A 2014 study was able to find that a decrease in water intake for drinkers has a negative effect on mood, including, “reduced feeling of calmness, satisfaction, and positive emotions.”
2. Social Anxiety / Shyness
Hangxiety, just like a hangover, may look different on different people. When people are more anxious in their daily lives, they have a higher chance of suffering from hangxiety. It is also shown in a study that shyness can cause an increase in hangxiety.
Social anxiety also falls under this umbrella. When a person with social anxiety, just like shy people, drinks, it brings down a barrier and allows them to relax in the environment they are in. But only for a short time. When the alcohol wears off, all of the anxiety comes flooding back, and now also with the combination of a hangover which heightens the hangxiety level.
3. Not Enough Sleep
Sleep is important, whether you have been drinking or not. When you drink alcohol, it may feel like it is helping you fall asleep, but it is actually messing up your sleep patterns and making you more tired. This, in turn, can make you more anxious and increase the sense of a hangxiety.
How to deal with it
There may not be the perfect hangxiety cure, but we have some options that may make your hangxiety easier to deal with. In addition, combining some of these options could help lower your anxiety and hangover faster than being dealt with individually.
Distract yourself
Something easy to get your mind busy on something else. When you are dealing with hangxiety, you are thinking about all the bad things, whether you had done something you regretted the night before, you didn’t get enough sleep, or you are just a naturally anxious person.

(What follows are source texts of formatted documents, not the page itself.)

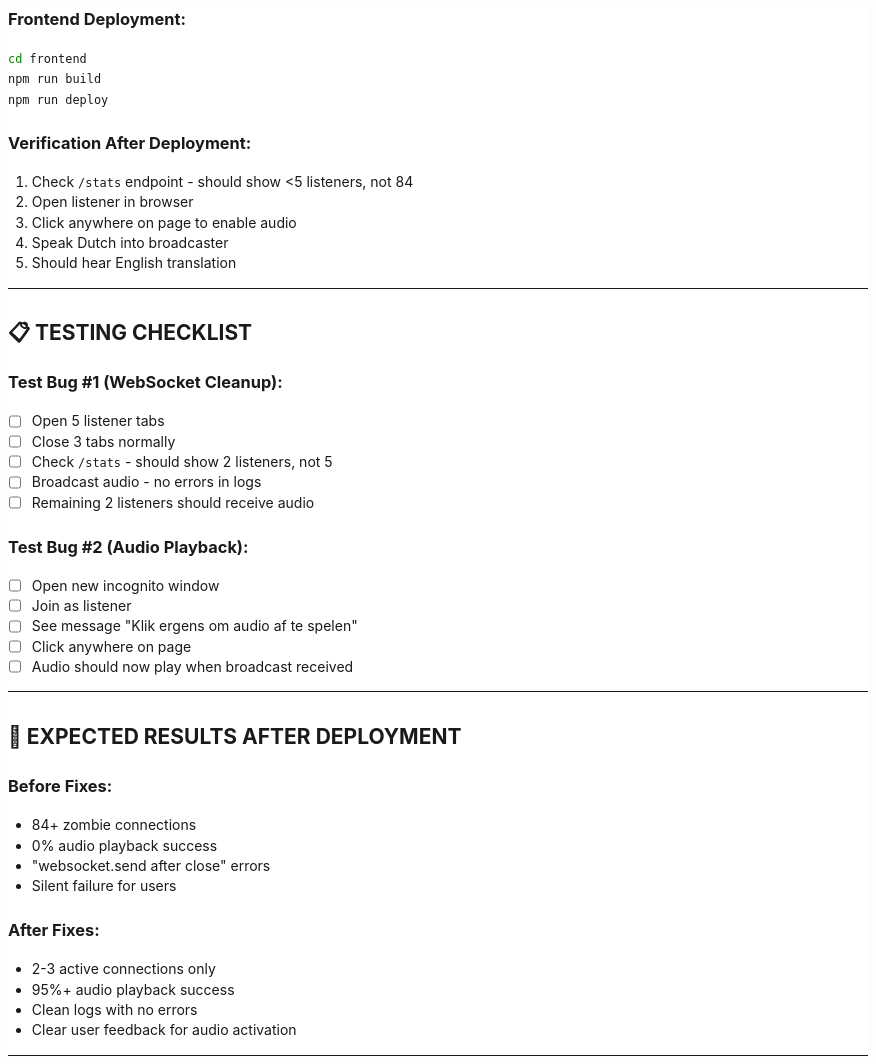 ### Frontend Deployment:
```bash
cd frontend
npm run build
npm run deploy
```

### Verification After Deployment:
1. Check `/stats` endpoint - should show <5 listeners, not 84
2. Open listener in browser
3. Click anywhere on page to enable audio
4. Speak Dutch into broadcaster
5. Should hear English translation

---

## 📋 TESTING CHECKLIST

### Test Bug #1 (WebSocket Cleanup):
- [ ] Open 5 listener tabs
- [ ] Close 3 tabs normally
- [ ] Check `/stats` - should show 2 listeners, not 5
- [ ] Broadcast audio - no errors in logs
- [ ] Remaining 2 listeners should receive audio

### Test Bug #2 (Audio Playback):
- [ ] Open new incognito window
- [ ] Join as listener
- [ ] See message "Klik ergens om audio af te spelen"
- [ ] Click anywhere on page
- [ ] Audio should now play when broadcast received

---

## 🎯 EXPECTED RESULTS AFTER DEPLOYMENT

### Before Fixes:
- 84+ zombie connections
- 0% audio playback success
- "websocket.send after close" errors
- Silent failure for users

### After Fixes:
- 2-3 active connections only
- 95%+ audio playback success
- Clean logs with no errors
- Clear user feedback for audio activation

---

Whatever it may be, getting your mind busy on something else like a light outdoor walk, a hobby, a TV show, and even light tidying chores around the house will help you stay distracted and out of your own head. Play uplifting music or podcasts and remember, “this too shall pass!”
2. Rehydrate
This may be the easiest tip to get rid of hangxiety. You can even start it the night before a night out. If you know you are going to be drinking for the night, you can set a jug (something with a lid) of water by your bed so the next morning or even in the middle of the night, you have your liquids ready to rehydrate.
3. Breathing exercises or meditation
Practicing mindfulness meditation or breathing will help you relax. This will help with the anxious feeling you are having about your hangover and allow you to find peace. There are many self-paced or instructional videos out there that can help you through this. This is one my favorite relaxation exercises led by the great Bob Proctor. I’m confident it can help you ease out of hanxiety!
How long does hangxiety last?
This will depend on the person and the action steps they took before drinking. If someone ate a full meal and had some water during their night out their hangover may not be as bad as someone who started drinking on an empty stomach.
Most hangovers don't last more than a full day, this being no more than 24 hours after you have stopped drinking. Any anxiety-driven feeling after this is considered to be ‘normal’ anxiety and no longer fueled by alcohol.
Final Thoughts
Hangxiety is a real thing. Although not a term coined by health professionals, it happens to people all over the world who drink alcohol. It may be more common for people who are shy or already anxious, but is not limited to only those individuals.